Borderlands La Frontera: The New Mestiza

Borderlands La Frontera: The New Mestiza Summary

Borderlands: La Frontera is divided into two parts. The first, “Crossing Borders,” is written mostly in prose, and moves between memoir and critical theory, interspersed occasionally with poetry and quotations from other thinkers, poets, and singers. Anzaldúa also switches between Spanish and English, and between more casual and “academic” ways of writing. The second part, “Un Agitado Viento / Ehécatl, The Wind,” is entirely poetry.

The book begins by discussing the U.S.-Mexican border, giving a history of the presence of Indigenous and Spanish people in the region which centers on the Aztecs. This enables Anzaldúa to make one of her central claims: that the Southwest U.S. was Indigenous land first, and will be again.
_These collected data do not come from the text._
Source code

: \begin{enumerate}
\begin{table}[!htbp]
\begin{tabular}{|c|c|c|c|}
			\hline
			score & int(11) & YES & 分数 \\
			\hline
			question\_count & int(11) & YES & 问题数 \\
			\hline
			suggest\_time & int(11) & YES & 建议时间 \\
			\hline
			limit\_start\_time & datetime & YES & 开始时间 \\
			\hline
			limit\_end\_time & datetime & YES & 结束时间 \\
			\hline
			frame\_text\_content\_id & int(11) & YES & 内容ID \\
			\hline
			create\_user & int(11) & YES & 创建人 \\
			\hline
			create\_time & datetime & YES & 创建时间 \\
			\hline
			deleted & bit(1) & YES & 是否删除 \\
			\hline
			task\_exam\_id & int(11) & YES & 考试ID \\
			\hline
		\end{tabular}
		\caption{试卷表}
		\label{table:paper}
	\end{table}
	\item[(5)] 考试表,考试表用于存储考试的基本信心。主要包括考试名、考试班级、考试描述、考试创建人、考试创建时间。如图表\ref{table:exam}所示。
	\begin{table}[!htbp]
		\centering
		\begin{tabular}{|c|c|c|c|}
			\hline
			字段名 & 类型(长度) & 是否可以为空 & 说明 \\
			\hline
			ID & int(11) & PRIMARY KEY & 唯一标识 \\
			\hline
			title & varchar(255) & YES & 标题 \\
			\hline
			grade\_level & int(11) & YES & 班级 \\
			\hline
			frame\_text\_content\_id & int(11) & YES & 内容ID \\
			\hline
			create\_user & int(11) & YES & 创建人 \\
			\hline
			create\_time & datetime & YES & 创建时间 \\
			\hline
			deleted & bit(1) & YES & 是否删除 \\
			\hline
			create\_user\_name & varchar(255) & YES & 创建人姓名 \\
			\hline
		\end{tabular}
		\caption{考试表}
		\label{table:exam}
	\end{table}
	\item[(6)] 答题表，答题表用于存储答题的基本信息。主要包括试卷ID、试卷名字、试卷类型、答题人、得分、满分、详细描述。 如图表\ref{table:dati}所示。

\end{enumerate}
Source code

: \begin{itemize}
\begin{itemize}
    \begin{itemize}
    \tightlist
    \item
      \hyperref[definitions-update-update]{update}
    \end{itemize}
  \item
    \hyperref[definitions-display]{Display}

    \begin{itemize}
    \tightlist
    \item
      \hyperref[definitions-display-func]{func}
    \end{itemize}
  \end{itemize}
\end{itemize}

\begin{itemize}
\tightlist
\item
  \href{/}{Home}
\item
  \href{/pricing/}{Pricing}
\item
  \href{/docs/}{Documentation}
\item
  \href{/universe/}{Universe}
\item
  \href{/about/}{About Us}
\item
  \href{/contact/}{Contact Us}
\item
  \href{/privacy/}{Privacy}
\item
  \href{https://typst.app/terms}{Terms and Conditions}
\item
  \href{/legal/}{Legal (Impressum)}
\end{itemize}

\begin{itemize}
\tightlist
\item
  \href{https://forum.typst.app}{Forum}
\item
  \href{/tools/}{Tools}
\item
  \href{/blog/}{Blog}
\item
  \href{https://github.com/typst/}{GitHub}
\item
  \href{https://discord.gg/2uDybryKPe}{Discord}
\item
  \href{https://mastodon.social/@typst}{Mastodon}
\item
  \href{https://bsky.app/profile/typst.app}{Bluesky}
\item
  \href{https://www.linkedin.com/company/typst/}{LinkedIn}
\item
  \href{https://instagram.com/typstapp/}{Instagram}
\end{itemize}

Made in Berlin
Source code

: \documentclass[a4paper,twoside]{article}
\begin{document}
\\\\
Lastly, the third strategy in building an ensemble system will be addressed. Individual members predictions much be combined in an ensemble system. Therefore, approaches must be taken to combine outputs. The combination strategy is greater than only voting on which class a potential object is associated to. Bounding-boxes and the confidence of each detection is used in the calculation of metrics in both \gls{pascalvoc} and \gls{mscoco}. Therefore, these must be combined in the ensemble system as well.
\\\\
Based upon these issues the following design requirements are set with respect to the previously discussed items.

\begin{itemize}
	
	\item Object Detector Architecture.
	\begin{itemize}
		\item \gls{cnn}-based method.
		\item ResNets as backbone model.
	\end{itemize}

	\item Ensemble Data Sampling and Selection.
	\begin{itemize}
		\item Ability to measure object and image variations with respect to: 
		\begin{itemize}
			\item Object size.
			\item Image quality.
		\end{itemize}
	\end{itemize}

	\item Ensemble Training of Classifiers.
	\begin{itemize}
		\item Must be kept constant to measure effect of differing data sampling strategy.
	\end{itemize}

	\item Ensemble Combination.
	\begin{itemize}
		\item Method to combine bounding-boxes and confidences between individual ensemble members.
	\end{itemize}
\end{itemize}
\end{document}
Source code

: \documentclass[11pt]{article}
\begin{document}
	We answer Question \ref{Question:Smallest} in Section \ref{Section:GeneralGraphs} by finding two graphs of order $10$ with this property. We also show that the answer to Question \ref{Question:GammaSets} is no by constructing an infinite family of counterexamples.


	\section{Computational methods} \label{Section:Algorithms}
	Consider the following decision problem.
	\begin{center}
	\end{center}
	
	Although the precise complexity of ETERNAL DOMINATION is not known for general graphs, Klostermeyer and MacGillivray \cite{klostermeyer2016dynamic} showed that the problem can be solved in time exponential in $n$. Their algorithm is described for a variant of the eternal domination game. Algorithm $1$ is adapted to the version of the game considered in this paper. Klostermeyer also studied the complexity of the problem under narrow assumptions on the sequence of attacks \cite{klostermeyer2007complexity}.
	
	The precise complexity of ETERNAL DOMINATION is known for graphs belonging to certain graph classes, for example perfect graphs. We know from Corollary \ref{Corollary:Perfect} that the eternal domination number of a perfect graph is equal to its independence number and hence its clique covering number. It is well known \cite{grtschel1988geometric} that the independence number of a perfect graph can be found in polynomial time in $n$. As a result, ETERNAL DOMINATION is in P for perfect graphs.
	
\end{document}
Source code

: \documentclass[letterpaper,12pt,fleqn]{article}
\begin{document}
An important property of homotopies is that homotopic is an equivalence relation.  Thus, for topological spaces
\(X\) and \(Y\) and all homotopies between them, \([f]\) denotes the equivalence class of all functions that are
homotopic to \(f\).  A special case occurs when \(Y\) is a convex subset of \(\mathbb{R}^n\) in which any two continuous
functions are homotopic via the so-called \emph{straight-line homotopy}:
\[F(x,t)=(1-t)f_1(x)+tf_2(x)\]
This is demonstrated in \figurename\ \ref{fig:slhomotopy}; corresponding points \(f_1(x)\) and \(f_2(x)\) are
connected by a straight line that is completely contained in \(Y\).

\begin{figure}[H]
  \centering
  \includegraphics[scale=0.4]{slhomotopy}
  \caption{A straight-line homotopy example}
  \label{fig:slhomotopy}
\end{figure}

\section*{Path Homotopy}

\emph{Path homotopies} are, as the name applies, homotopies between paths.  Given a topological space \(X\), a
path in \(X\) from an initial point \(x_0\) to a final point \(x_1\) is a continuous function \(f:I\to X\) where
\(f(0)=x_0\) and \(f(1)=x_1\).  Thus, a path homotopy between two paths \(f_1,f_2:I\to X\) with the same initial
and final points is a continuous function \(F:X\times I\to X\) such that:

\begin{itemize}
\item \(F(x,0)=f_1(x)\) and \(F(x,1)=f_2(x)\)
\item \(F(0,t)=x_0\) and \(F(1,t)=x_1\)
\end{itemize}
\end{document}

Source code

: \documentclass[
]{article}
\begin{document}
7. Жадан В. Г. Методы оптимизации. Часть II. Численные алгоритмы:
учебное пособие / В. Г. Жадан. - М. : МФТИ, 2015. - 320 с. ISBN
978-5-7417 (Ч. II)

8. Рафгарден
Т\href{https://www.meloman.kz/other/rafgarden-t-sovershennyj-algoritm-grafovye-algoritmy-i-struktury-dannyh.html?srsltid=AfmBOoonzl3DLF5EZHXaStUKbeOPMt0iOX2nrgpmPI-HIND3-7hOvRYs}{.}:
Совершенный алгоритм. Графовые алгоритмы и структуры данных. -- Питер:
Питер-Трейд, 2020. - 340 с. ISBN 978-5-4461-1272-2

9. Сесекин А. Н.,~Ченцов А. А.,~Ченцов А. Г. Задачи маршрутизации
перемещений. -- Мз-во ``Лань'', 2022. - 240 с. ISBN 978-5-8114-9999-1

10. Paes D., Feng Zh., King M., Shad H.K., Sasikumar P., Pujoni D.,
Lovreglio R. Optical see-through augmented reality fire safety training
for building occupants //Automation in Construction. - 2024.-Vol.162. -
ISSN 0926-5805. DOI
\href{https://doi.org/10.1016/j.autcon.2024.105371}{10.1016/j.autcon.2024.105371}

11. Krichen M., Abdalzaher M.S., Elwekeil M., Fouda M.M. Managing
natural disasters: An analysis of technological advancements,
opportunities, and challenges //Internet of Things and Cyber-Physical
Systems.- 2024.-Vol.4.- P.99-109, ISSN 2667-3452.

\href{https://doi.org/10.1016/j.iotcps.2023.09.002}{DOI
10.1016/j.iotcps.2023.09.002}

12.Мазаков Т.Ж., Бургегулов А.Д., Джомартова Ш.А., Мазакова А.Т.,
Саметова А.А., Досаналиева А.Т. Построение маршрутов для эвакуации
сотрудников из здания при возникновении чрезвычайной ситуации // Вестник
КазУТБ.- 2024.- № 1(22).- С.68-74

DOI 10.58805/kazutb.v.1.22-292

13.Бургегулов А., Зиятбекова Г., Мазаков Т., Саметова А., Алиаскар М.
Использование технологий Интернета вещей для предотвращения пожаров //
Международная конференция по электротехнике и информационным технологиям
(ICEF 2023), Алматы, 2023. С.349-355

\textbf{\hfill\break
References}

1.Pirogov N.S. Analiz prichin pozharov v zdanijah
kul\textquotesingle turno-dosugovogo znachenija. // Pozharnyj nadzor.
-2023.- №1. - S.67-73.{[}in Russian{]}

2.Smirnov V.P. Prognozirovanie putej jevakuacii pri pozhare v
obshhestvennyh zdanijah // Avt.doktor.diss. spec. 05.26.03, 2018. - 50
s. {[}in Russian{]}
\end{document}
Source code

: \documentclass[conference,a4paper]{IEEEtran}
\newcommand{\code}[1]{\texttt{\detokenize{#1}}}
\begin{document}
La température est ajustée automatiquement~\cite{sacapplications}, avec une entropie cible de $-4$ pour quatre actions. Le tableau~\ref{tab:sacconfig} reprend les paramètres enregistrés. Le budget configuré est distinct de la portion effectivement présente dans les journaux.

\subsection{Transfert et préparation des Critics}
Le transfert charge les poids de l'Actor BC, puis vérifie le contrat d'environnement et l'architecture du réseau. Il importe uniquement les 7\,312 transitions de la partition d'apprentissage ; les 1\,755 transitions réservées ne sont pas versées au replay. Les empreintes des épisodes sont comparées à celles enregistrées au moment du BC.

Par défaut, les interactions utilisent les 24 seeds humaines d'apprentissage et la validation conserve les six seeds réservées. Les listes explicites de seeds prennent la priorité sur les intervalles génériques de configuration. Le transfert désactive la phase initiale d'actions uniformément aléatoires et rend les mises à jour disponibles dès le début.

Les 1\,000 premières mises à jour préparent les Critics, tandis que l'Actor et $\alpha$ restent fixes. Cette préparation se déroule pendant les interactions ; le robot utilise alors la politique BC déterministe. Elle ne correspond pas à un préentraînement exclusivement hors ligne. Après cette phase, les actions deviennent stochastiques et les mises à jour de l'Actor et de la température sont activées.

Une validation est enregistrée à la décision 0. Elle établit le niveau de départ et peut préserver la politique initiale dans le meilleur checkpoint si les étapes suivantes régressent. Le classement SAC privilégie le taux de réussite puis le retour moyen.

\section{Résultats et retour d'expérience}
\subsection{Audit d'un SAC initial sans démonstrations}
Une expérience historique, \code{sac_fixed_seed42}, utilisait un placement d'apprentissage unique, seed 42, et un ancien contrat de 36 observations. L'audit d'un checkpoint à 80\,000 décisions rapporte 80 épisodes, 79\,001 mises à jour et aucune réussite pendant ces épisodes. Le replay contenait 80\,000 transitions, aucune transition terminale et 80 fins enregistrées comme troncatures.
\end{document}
She also discusses immigration, and emphasizes the irony that Chicano immigrants are designated as illegal by a state which is itself occupying land illegally.

In the second chapter, Anzaldúa gives a history of her own life, discussing how she was exiled from her home because of her lesbianism and is still afraid to return. Nevertheless, she carries her home with her, and now knows that liberation will require not just the destruction of the occupying white culture, but also the transformation of the patriarchal Mexican and Indigenous culture which made her an outcast.

She continues with this theme in Chapter 3, “Entering into the Serpent,” which introduces the figure of Coatlicue, or the female Aztec goddess. Anzaldúa argues that her power has been stripped from her by male-dominated culture, but that she is nevertheless present, and gives her the capacity to see the world’s deep realities. The next chapter discusses how Coatlicue can make writing more difficult, but, when she is accepted, gives Anzaldúa the power to write transgressively.

Chapter 5, “How to Tame a Wild Tongue,” discusses the role of language. Anzaldúa establishes that she speaks eight languages: not just standard English and Spanish, but combinations of the two and regional dialects of both. She specifies that she is her language, and discusses how her access to language has been infringed on, both in institutional settings like schools which force students to speak English, and in casual conversation where she needs to strategically decide what language to speak in order to be understood and taken seriously.

In Chapter 6, “Tlilli, Tlapalli: the Path of the Red and Black Ink,” Anzaldúa discusses the different roles of art in Western and Indigenous cultures, arguing that Westerners separate art from everyday life, while Indigenous peoples link art with spirituality and incorporate both into their day-to-day lives. Anzaldúa describes her own writing as entering into a “Shamanic State,” or as a spiritual practice that connects her to the world and her own body.

In the final chapter, “La conciencia de la mestiza: Towards a New Consciousness,” Anzaldúa articulates her overarching argument that a new mestiza consciousness, or a way of seeing the world grounded in existing at a crossroads and containing dualities, will pave the way for revolutionary change. She emphasizes the importance of tolerating ambiguity, and touches on a few crucial dynamics: the role of white people within the movement for racial liberation, the relationship between white supremacy and misogyny within Chicano communities, and the problem of internalized racism. Anzaldúa argues for celebrating “El día de la Chicana,” or a day based around imagining that the Chicana people are already liberated. To Anzaldúa, this day is inevitable because the land has always belonged to Indigenous and Mexican people.

The second section, “Un Agitado Viento / Ehécatl, The Wind” is a series of poems divided into six chapters. They begin by discussing childhood and the role of animals, and then the devastating impact of hard labor and the cruelty of white landowners. The next few sections focus on Gloria’s life after she left the border, on women’s liberation, and on the troubles of having a body. The section ends with a chapter on spirituality, and finally a section on the relationship between the borderlands and liberation.